CHICAGO — New data from 2 studies further inform upon the risk of heart failure with dipeptidyl peptidase-4 (DPP-4) inhibitors, used to treat type 2 diabetes, but the results are conflicting and therefore do not provide any quick answers.

Both trials were reported in the same oral session at ICE/ENDO 2014 last week, and they provide some of the first information with regard to the heart-failure outcomes with sitagliptin (Januvia, Merck), the DPP-4 inhibitor that has been on the market for longest.

In one, a retrospective cohort study using the Cleveland Clinic electronic health record (EHR) system, patients with type 2 diabetes who received a prescription for metformin and a DPP-4 inhibitor had a significant, albeit small, increased risk for congestive heart failure compared with those who received metformin and other oral antidiabetic agents. These findings were reported by Subramanian Kannan, MD, currently of Narayana Health City, Bangalore, India.

In the other trial — a very large cohort of "real-world" type 2 diabetes patients — starting DPP-4–inhibitor therapy was not associated with an increased risk for cardiovascular disease, including heart failure, compared with those initiating non–DPP-4 inhibitors. Indeed, heart failure was seen less frequently in those taking DPP-4 inhibitors, said Allison B. Goldfine, MD, of Joslin Diabetes Center, Boston, Massachusetts, who presented the findings.

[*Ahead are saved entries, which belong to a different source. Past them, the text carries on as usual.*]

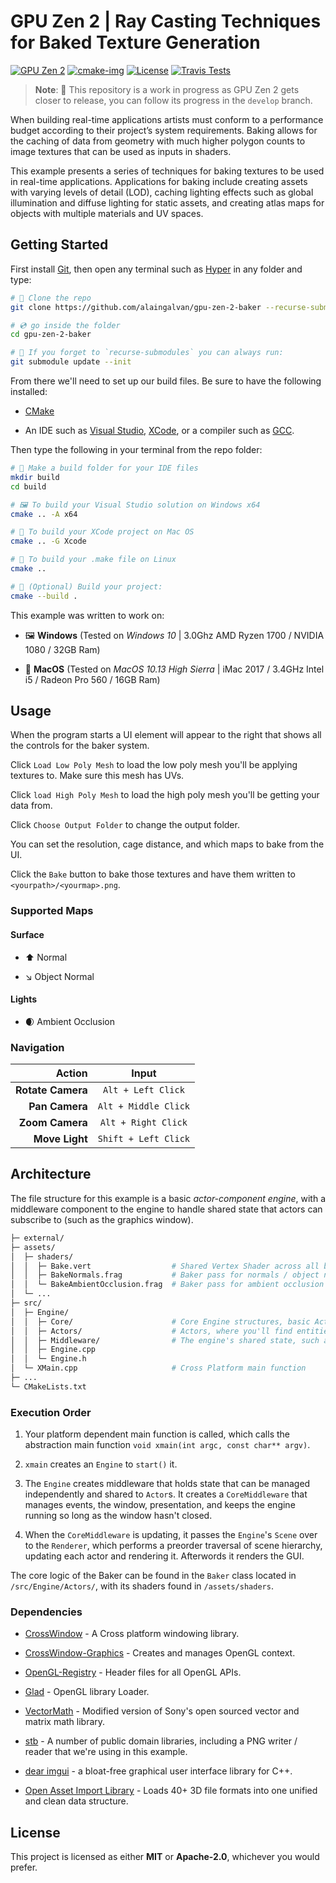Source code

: <!--![Cover Image](assets/images/cover.jpg)-->

# GPU Zen 2 | Ray Casting Techniques for Baked Texture Generation

[![GPU Zen 2][gpuzen-img]][gpuzen-url]
[![cmake-img]][cmake-url]
[![License][license-img]][license-url]
[![Travis Tests][travis-img]][travis-url]

> **Note**: 🚧 This repository is a work in progress as GPU Zen 2 gets closer to release, you can follow its progress in the `develop` branch.

When building real-time applications artists must conform to a performance budget according to their project’s system requirements. Baking allows for the caching of data from geometry with much higher polygon counts to image textures that can be used as inputs in shaders.

This example presents a series of techniques for baking textures to be used in real-time applications. Applications for baking include creating assets with varying levels of detail (LOD), caching lighting effects such as global illumination and diffuse lighting for static assets, and creating atlas maps for objects with multiple materials and UV spaces.

## Getting Started

First install [Git](https://git-scm.com/downloads), then open any terminal such as [Hyper](https://hyper.is/) in any folder and type:

```bash
# 🐑 Clone the repo
git clone https://github.com/alaingalvan/gpu-zen-2-baker --recurse-submodules

# 💿 go inside the folder
cd gpu-zen-2-baker

# 👯 If you forget to `recurse-submodules` you can always run:
git submodule update --init

```

From there we'll need to set up our build files. Be sure to have the following installed:

- [CMake](https://cmake.org/)

- An IDE such as [Visual Studio](https://visualstudio.microsoft.com/downloads/), [XCode](https://developer.apple.com/xcode/), or a compiler such as [GCC](https://gcc.gnu.org/).

Then type the following in your terminal from the repo folder:

```bash
# 👷 Make a build folder for your IDE files
mkdir build
cd build

# 🖼️ To build your Visual Studio solution on Windows x64
cmake .. -A x64

# 🍎 To build your XCode project on Mac OS
cmake .. -G Xcode

# 🐧 To build your .make file on Linux
cmake ..

# 🔨 (Optional) Build your project:
cmake --build .
```

This example was written to work on:

- 🖼️ **Windows** (Tested on *Windows 10* | 3.0Ghz AMD Ryzen 1700 / NVIDIA 1080 / 32GB Ram)

- 🍎 **MacOS** (Tested on *MacOS 10.13 High Sierra* | iMac 2017 / 3.4GHz Intel i5 / Radeon Pro 560 / 16GB Ram)

## Usage

<!--![UI highlights screenshot](assets/images/ui-highlights.png)-->

When the program starts a UI element will appear to the right that shows all the controls for the baker system.

Click `Load Low Poly Mesh` to load the low poly mesh you'll be applying textures to. Make sure this mesh has UVs.

Click `load High Poly Mesh` to load the high poly mesh you'll be getting your data from.

Click `Choose Output Folder` to change the output folder.

You can set the resolution, cage distance, and which maps to bake from the UI.

Click the `Bake` button to bake those textures and have them written to `<yourpath>/<yourmap>.png`.

### Supported Maps

<!--![Baker Outputs](assets/images/baked-outputs.png)-->

#### Surface

- ⬆️ Normal

- ↘️ Object Normal

#### Lights

- 🌒 Ambient Occlusion

### Navigation

|      Action       |         Input        |
|------------------:|:--------------------:|
| **Rotate Camera** | `Alt + Left Click`   |
| **Pan Camera**    | `Alt + Middle Click` |
| **Zoom Camera**   | `Alt + Right Click`  |
| **Move Light**    | `Shift + Left Click` |

## Architecture

The file structure for this example is a basic *actor-component engine*, with a middleware component to the engine to handle shared state that actors can subscribe to (such as the graphics window).

```bash
├─ external/
├─ assets/
│  ├─ shaders/
│  │  ├─ Bake.vert                  # Shared Vertex Shader across all baker passes
│  │  ├─ BakeNormals.frag           # Baker pass for normals / object normals
│  │  └─ BakeAmbientOcclusion.frag  # Baker pass for ambient occlusion
│  └─ ...
├─ src/
│  ├─ Engine/
│  │  ├─ Core/                      # Core Engine structures, basic Actor-Component design
│  │  ├─ Actors/                    # Actors, where you'll find entities in the scene
│  │  ├─ Middleware/                # The engine's shared state, such as graphic windows and IMGUI
│  │  ├─ Engine.cpp
│  │  └─ Engine.h
│  └─ XMain.cpp                     # Cross Platform main function
├─ ...
└─ CMakeLists.txt
```

### Execution Order

1. Your platform dependent main function is called, which calls the abstraction main function `void xmain(int argc, const char** argv)`.

2. `xmain` creates an `Engine` to `start()` it.

3. The `Engine` creates middleware that holds state that can be managed independently and shared to `Actor`s. It creates a `CoreMiddleware` that manages events, the window, presentation, and keeps the engine running so long as the window hasn't closed.

4. When the `CoreMiddleware` is updating, it passes the `Engine`'s `Scene` over to the `Renderer`, which performs a preorder traversal of scene hierarchy, updating each actor and rendering it. Afterwords it renders the GUI.

The core logic of the Baker can be found in the `Baker` class located in `/src/Engine/Actors/`, with its shaders found in `/assets/shaders`.

### Dependencies

- [CrossWindow](https://github.com/alaingalvan/CrossWindow) - A Cross platform windowing library.

- [CrossWindow-Graphics](https://github.com/alaingalvan/CrossWindow-Graphics) - Creates and manages OpenGL context.

- [OpenGL-Registry](https://github.com/KhronosGroup/OpenGL-Registry) - Header files for all OpenGL APIs.

- [Glad](https://github.com/Dav1dde/glad) - OpenGL library Loader.

- [VectorMath](https://github.com/glampert/vectormath) - Modified version of Sony's open sourced vector and matrix math library.

- [stb](https://github.com/nothings/stb) - A number of public domain libraries, including a PNG writer / reader that we're using in this example.

- [dear imgui](https://github.com/ocornut/imgui) - a bloat-free graphical user interface library for C++.

- [Open Asset Import Library](https://github.com/assimp/assimp) - Loads 40+ 3D file formats into one unified and clean data structure.

## License

This project is licensed as either **MIT** or **Apache-2.0**, whichever you would prefer.

[gpuzen-img]: https://img.shields.io/badge/gpu%20zen-2-2a2a2a.svg?style=flat-square
[gpuzen-url]: http://gpuzen.blogspot.com/
[cmake-img]: https://img.shields.io/badge/cmake-3.6-1f9948.svg?style=flat-square
[cmake-url]: https://cmake.org/
[license-img]: https://img.shields.io/:license-mit-blue.svg?style=flat-square
[license-url]: https://opensource.org/licenses/MIT
[travis-img]: https://img.shields.io/travis/alaingalvan/GPU-Zen-2-Baker.svg?style=flat-square&logo=travis
[travis-url]: https://travis-ci.org/alaingalvan/GPU-Zen-2-Baker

One of the chairs of the session, John Muir Connell, MD, from the University of Dundee, Scotland, said Dr. Goldfine's trial, which has not yet been published, "would be an important one to have out there, because it's a very large cohort. The data look extremely reassuring, and I think prescribers need to have access to that information.

"The power of these studies is that essentially they are community based and they are real-life studies — the concern that everyone has, I guess, about the big pharma-sponsored…trials is that they are not 'real life.' They select out so many patients that you really don't know what they are telling you about how to initiate drugs in the community," Dr. Connell told Medscape Medical News.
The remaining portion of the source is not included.